Task. Write out the opening lines of the data word for word, up to and including the line with "f_1 + 4 f_2", and leave every picture and every later line out.

Task data.
● ● ● ● ●

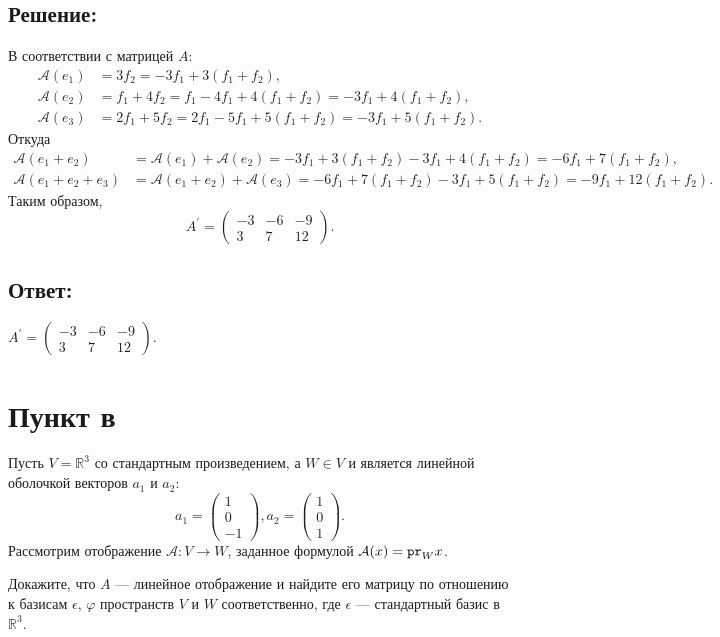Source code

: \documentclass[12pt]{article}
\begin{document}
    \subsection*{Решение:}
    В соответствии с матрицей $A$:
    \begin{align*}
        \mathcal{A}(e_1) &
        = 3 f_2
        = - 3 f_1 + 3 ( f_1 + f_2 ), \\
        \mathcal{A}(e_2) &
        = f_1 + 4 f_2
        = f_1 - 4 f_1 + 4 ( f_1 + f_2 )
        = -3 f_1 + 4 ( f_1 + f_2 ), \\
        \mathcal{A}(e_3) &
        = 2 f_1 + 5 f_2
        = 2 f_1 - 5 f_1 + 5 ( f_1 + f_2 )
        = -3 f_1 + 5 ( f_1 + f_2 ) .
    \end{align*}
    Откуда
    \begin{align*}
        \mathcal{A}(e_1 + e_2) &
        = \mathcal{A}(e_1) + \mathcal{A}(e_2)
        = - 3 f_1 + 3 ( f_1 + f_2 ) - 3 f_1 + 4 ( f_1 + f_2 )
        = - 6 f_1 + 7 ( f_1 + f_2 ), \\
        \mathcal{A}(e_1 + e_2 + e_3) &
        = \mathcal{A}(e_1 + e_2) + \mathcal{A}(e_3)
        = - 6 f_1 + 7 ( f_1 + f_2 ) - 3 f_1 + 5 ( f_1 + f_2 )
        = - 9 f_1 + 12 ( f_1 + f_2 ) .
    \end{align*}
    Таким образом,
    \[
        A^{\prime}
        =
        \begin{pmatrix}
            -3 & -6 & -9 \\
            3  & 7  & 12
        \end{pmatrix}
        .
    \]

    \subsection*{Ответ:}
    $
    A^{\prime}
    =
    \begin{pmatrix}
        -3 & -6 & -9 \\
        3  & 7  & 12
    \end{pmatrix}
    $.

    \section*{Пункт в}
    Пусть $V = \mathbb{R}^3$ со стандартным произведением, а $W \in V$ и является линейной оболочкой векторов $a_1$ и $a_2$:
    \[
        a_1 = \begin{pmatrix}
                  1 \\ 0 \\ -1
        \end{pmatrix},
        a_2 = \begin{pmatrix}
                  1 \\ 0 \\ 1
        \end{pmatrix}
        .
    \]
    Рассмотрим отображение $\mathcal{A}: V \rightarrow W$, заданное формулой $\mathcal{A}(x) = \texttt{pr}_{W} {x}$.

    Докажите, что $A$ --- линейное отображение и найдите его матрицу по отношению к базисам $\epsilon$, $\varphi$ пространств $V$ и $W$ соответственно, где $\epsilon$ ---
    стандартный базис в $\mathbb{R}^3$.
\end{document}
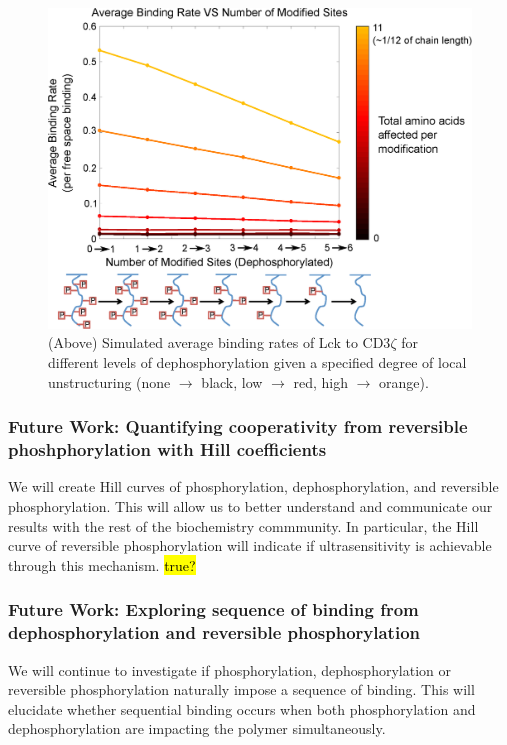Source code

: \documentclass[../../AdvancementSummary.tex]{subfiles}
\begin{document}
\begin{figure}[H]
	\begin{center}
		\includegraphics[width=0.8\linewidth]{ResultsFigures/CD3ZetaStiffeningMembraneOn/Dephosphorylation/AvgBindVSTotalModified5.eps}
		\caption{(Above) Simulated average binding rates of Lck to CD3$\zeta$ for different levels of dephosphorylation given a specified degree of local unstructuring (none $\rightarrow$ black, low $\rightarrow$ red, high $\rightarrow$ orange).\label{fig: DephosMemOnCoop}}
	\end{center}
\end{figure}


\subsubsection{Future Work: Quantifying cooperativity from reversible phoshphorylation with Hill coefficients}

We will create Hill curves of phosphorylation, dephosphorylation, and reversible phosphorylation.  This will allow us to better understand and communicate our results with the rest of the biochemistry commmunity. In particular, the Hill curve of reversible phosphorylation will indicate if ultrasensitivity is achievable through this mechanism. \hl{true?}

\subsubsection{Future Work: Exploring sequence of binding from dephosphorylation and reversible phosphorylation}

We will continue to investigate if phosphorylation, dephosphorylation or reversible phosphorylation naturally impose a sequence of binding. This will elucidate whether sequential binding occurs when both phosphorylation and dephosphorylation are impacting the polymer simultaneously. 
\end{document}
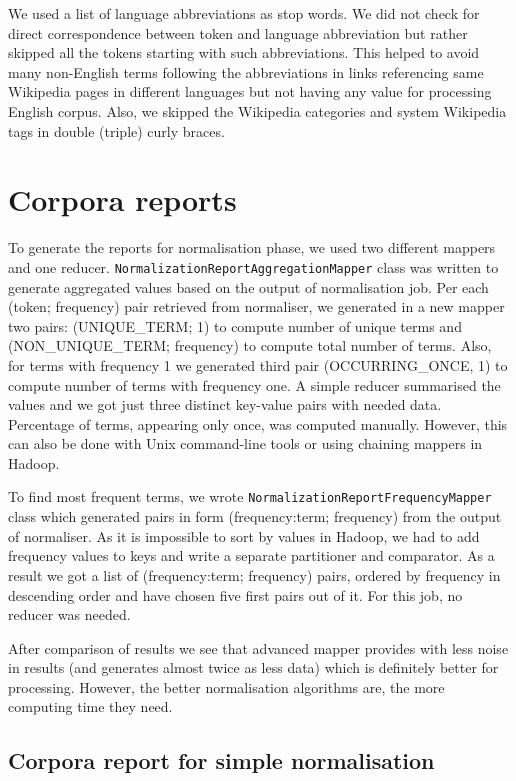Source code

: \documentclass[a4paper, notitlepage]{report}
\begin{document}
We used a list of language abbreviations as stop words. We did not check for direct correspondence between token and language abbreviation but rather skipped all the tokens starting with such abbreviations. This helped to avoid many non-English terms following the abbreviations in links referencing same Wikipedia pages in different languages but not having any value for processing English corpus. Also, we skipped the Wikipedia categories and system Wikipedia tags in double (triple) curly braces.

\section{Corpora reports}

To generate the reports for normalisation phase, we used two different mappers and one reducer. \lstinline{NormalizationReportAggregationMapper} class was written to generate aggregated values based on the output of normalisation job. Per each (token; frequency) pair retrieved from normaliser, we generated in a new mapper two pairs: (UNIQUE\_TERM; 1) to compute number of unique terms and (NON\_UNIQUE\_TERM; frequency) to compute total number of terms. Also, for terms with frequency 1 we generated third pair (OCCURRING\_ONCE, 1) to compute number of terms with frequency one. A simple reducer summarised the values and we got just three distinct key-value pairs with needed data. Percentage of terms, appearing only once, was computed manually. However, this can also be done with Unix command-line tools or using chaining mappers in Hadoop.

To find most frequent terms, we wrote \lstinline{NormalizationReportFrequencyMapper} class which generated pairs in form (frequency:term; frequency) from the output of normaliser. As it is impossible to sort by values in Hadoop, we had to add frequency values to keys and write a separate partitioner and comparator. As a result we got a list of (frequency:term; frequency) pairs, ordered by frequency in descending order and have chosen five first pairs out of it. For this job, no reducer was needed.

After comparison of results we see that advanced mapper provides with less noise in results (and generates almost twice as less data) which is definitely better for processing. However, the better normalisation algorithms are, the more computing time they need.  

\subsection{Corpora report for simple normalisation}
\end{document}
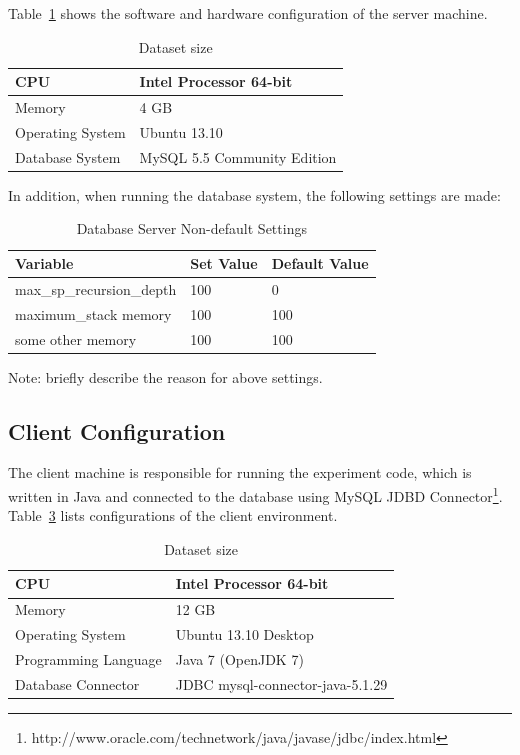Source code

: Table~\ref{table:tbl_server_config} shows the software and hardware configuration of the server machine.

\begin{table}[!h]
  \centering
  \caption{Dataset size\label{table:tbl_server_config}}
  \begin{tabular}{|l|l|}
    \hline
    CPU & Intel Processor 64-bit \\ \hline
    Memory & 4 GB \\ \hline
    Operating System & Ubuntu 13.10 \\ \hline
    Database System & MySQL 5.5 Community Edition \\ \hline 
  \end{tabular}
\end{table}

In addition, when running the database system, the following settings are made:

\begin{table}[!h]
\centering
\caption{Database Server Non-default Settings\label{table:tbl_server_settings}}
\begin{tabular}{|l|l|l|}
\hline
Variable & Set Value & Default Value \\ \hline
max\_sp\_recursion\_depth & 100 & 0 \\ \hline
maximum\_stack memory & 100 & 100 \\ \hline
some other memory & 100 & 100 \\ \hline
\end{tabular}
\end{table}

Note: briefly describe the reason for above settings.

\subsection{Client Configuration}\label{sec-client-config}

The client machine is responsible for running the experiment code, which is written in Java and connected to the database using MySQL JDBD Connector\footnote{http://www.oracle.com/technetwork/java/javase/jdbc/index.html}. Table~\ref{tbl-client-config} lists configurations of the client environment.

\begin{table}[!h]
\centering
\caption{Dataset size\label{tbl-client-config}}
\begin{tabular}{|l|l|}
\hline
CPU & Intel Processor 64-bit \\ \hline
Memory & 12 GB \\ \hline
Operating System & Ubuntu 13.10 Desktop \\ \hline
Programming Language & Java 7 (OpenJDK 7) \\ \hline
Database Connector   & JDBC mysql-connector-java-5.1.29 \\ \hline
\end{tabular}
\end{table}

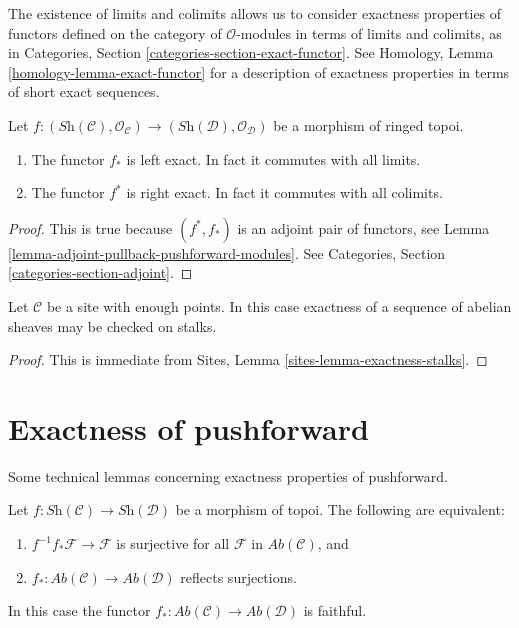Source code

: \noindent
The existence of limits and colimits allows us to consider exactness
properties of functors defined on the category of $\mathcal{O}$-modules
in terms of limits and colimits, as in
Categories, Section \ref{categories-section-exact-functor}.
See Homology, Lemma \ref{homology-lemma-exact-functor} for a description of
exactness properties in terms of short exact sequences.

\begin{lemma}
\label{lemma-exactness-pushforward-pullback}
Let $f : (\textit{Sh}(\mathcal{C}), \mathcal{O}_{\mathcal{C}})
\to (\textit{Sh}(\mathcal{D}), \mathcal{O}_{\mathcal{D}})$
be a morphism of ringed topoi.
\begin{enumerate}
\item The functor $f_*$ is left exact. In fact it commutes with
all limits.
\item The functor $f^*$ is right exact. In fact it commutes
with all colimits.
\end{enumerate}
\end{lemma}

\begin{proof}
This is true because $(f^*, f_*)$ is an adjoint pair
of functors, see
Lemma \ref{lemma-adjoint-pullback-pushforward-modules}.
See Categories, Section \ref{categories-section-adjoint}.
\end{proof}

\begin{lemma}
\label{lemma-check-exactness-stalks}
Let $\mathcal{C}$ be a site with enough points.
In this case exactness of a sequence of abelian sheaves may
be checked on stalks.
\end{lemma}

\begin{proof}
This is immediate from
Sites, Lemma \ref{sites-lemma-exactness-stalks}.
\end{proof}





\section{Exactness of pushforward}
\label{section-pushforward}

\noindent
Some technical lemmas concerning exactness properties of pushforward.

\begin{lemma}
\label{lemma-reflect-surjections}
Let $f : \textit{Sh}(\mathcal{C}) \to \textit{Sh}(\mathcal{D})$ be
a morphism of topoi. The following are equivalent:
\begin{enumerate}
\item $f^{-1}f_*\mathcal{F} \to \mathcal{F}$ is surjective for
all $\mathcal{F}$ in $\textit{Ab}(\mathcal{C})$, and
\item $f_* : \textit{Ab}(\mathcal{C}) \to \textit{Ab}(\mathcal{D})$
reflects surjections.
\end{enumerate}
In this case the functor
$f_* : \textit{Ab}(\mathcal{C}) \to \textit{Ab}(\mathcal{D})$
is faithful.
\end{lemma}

● ● ● ● ●

Result of this exercise.
Source code

: \documentclass[12pt]{article}
\begin{document}
    \subsection*{Решение:}
    В соответствии с матрицей $A$:
    \begin{align*}
        \mathcal{A}(e_1) &
        = 3 f_2
        = - 3 f_1 + 3 ( f_1 + f_2 ), \\
        \mathcal{A}(e_2) &
        = f_1 + 4 f_2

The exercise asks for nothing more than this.